● **Supplied material**:

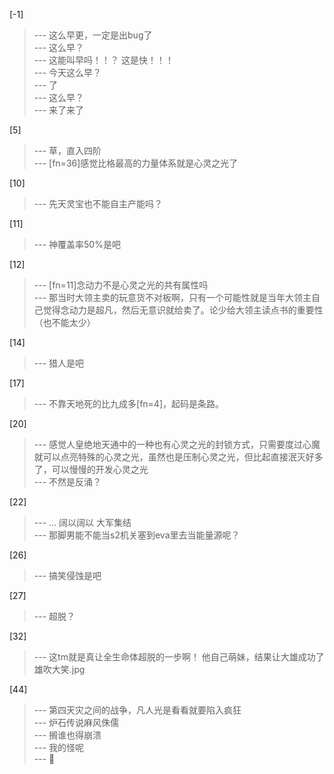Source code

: 
[-1] 
>--- 这么早更，一定是出bug了<br>
>--- 这么早？<br>
>--- 这能叫早吗！！？
这是快！！！<br>
>--- 今天这么早？<br>
>--- 了<br>
>--- 这么早？<br>
>--- 来了来了<br>

[5] 
>--- 草，直入四阶<br>
>--- [fn=36]感觉比格最高的力量体系就是心灵之光了<br>

[10] 
>--- 先天灵宝也不能自主产能吗？<br>

[11] 
>--- 神覆盖率50%是吧<br>

[12] 
>--- [fn=11]念动力不是心灵之光的共有属性吗<br>
>--- 那当时大领主卖的玩意货不对板啊，只有一个可能性就是当年大领主自己觉得念动力是超凡，然后无意识就给卖了。论少给大领主读点书的重要性（也不能太少）<br>

[14] 
>--- 猎人是吧<br>

[17] 
>--- 不靠天地死的比九成多[fn=4]，起码是条路。<br>

[20] 
>--- 感觉人皇绝地天通中的一种也有心灵之光的封锁方式，只需要度过心魔就可以点亮特殊的心灵之光，虽然也是压制心灵之光，但比起直接泯灭好多了，可以慢慢的开发心灵之光<br>
>--- 不然是反涌？<br>

[22] 
>--- …
阔以阔以
大军集结<br>
>--- 那脚男能不能当s2机关塞到eva里去当能量源呢？<br>

[26] 
>--- 搞笑侵蚀是吧<br>

[27] 
>--- 超脱？<br>

[32] 
>--- 这tm就是真让全生命体超脱的一步啊！
他自己萌妹，结果让大雄成功了
雄吹大笑.jpg<br>

[44] 
>--- 第四天灾之间的战争，凡人光是看看就要陷入疯狂<br>
>--- 炉石传说麻风侏儒<br>
>--- 搁谁也得崩溃<br>
>--- 我的怪呢<br>
>--- 🌿<br>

● **Task statement**:
Please output the records exactly, leaving the pictures out.

● **Answer to this exercise**:
Source code

: 
[-1] 
>--- 这么早更，一定是出bug了<br>
>--- 这么早？<br>
>--- 这能叫早吗！！？
这是快！！！<br>
>--- 今天这么早？<br>
>--- 了<br>
>--- 这么早？<br>
>--- 来了来了<br>

[5] 
>--- 草，直入四阶<br>
>--- [fn=36]感觉比格最高的力量体系就是心灵之光了<br>

[10] 
>--- 先天灵宝也不能自主产能吗？<br>

[11] 
>--- 神覆盖率50%是吧<br>

[12] 
>--- [fn=11]念动力不是心灵之光的共有属性吗<br>
>--- 那当时大领主卖的玩意货不对板啊，只有一个可能性就是当年大领主自己觉得念动力是超凡，然后无意识就给卖了。论少给大领主读点书的重要性（也不能太少）<br>

[14] 
>--- 猎人是吧<br>

[17] 
>--- 不靠天地死的比九成多[fn=4]，起码是条路。<br>

[20] 
>--- 感觉人皇绝地天通中的一种也有心灵之光的封锁方式，只需要度过心魔就可以点亮特殊的心灵之光，虽然也是压制心灵之光，但比起直接泯灭好多了，可以慢慢的开发心灵之光<br>
>--- 不然是反涌？<br>

[22] 
>--- …
阔以阔以
大军集结<br>
>--- 那脚男能不能当s2机关塞到eva里去当能量源呢？<br>

[26] 
>--- 搞笑侵蚀是吧<br>

[27] 
>--- 超脱？<br>

[32] 
>--- 这tm就是真让全生命体超脱的一步啊！
他自己萌妹，结果让大雄成功了
雄吹大笑.jpg<br>

[44] 
>--- 第四天灾之间的战争，凡人光是看看就要陷入疯狂<br>
>--- 炉石传说麻风侏儒<br>
>--- 搁谁也得崩溃<br>
>--- 我的怪呢<br>
>--- 🌿<br>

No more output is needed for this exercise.